Why can a company outgrow its cash? What is the relationship between profit margins and growth capacity?
What is the difference between profits and cash flow?
Profits are what you earn in your company, and you specify them on your financial statements at the time it was realized... the cash flow specifies only the movement of cash... for example...
you start a company, and you sell $3,000 in product, you are very happy!, and you spent $1,000 developing it, so your income statement will look like: (assume no tax)
Sales $3000
Cost of Goods Sold $1000
Net Income (profit) $2000
You are happy indeed, you just made $2,000, but oh wait!! when they pay you, you receive a note, so you dont actually receive cash!!!, then your balance sheet will look like
Assets
Cash $0
Notes Receivable $3,000
Total Assets $3,000
Equity (your starting cap $1,000
Retained Earnings $2,000
Total Equity $3,000
As you can see, everything seems to go well, and yet you have no cash!!! you just spent all the cash you had.
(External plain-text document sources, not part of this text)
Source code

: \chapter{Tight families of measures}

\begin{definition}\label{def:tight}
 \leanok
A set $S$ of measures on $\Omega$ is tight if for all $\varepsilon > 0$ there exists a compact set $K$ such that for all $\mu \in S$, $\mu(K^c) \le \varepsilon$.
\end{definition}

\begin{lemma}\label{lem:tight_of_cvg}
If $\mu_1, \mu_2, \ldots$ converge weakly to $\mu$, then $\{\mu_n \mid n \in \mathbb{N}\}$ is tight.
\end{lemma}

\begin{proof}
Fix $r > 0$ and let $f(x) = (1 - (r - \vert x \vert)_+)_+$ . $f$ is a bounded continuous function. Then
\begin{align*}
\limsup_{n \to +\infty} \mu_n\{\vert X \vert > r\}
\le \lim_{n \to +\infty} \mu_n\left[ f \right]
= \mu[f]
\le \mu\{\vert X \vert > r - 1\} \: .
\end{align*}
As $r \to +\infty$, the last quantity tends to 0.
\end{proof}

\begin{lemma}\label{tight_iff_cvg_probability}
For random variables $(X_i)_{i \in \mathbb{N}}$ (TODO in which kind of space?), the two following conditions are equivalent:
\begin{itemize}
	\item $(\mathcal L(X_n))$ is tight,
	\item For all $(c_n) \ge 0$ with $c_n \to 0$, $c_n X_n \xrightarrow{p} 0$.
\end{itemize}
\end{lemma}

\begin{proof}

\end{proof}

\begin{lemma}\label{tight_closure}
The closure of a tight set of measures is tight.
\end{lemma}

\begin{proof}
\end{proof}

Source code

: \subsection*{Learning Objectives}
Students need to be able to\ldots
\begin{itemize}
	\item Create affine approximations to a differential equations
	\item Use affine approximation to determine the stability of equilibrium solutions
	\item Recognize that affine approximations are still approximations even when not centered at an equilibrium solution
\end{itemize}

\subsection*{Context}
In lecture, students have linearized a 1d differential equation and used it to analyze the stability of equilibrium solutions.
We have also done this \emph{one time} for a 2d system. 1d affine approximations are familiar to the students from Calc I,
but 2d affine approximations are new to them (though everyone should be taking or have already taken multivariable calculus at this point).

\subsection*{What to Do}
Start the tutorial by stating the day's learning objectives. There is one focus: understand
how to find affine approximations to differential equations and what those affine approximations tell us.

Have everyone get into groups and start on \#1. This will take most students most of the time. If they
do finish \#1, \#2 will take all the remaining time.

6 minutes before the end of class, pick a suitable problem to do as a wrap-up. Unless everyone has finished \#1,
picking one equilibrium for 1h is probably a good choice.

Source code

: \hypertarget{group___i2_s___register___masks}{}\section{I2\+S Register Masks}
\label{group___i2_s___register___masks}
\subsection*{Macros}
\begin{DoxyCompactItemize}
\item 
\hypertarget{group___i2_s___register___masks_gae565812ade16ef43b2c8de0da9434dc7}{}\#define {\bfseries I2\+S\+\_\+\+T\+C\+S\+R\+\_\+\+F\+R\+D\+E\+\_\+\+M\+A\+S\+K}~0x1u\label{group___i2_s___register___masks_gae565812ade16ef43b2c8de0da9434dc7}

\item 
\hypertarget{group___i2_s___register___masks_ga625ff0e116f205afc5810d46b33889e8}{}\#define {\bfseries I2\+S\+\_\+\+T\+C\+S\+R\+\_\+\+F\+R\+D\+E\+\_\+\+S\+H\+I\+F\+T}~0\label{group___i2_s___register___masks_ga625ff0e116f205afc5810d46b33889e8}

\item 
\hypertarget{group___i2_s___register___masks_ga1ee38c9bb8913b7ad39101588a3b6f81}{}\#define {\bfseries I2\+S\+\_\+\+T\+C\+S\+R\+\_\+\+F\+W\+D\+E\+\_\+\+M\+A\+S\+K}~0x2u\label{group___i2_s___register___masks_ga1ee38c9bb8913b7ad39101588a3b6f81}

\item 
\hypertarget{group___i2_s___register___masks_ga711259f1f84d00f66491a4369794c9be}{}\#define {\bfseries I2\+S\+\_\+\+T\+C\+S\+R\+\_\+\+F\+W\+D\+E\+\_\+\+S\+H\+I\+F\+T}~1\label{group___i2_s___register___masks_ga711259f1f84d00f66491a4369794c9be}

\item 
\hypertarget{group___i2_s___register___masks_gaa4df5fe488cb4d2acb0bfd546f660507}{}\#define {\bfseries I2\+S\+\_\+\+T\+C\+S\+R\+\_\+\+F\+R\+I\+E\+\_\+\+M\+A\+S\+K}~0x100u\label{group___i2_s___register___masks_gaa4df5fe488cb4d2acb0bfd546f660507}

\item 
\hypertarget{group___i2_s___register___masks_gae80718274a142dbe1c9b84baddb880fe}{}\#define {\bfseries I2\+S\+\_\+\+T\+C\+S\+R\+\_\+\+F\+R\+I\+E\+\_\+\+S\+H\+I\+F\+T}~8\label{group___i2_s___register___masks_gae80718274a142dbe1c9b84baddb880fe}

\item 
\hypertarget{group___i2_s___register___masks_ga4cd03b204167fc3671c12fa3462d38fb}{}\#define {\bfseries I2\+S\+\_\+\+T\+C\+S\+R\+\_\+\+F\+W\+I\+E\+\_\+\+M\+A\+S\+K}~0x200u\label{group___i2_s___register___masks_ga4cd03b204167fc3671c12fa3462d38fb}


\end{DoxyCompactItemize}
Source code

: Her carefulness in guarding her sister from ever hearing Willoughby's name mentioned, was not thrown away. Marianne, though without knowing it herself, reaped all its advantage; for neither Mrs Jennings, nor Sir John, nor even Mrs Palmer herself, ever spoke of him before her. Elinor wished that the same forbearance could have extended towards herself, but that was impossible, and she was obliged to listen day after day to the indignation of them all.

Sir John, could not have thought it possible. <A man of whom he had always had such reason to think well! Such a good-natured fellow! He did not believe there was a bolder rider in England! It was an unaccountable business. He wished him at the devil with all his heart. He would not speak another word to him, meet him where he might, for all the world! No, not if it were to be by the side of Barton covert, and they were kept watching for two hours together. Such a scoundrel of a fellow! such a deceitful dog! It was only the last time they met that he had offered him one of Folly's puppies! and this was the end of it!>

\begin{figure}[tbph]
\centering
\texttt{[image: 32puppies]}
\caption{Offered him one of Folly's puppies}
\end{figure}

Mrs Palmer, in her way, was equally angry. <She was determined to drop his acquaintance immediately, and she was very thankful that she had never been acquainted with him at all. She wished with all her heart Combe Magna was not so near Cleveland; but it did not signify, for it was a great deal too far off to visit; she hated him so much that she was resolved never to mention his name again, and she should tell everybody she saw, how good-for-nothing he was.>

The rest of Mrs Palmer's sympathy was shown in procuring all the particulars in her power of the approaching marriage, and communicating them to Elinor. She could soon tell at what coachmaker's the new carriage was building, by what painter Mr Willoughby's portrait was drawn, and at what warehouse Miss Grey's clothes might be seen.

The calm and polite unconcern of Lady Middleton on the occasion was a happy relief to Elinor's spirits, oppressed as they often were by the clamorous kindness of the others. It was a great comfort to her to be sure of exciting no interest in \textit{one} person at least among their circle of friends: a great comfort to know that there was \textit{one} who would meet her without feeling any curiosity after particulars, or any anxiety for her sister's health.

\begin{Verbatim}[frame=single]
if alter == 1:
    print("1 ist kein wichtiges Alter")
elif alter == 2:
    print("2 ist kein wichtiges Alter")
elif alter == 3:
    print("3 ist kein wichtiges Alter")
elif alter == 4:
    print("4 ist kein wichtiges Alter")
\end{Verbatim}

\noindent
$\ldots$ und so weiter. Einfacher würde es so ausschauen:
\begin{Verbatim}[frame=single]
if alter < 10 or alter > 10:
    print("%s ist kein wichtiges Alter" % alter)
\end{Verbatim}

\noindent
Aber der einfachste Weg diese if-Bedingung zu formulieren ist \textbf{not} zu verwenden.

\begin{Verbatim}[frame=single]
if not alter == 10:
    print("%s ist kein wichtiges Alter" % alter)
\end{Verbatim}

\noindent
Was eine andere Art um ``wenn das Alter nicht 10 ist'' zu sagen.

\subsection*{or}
Your statement of cash flows would look like this in that example...
Cash Flow
Net Income $2,000
Starting Cash $1,000
A/R -$3,000
Ending Cash $0
You just had a net "burn" of cash of $1,000, you have no growth capacity, and as im sure you have guessed by now, the growth capacity has a huge relationship with the cash flow, not with the profit margin.
Reply:Cash flow is the amount of money in and out of a company over a period of time. Revenues and expenses are cash flows. Profit however is the remaining amount of revenue after all expenses have been paid.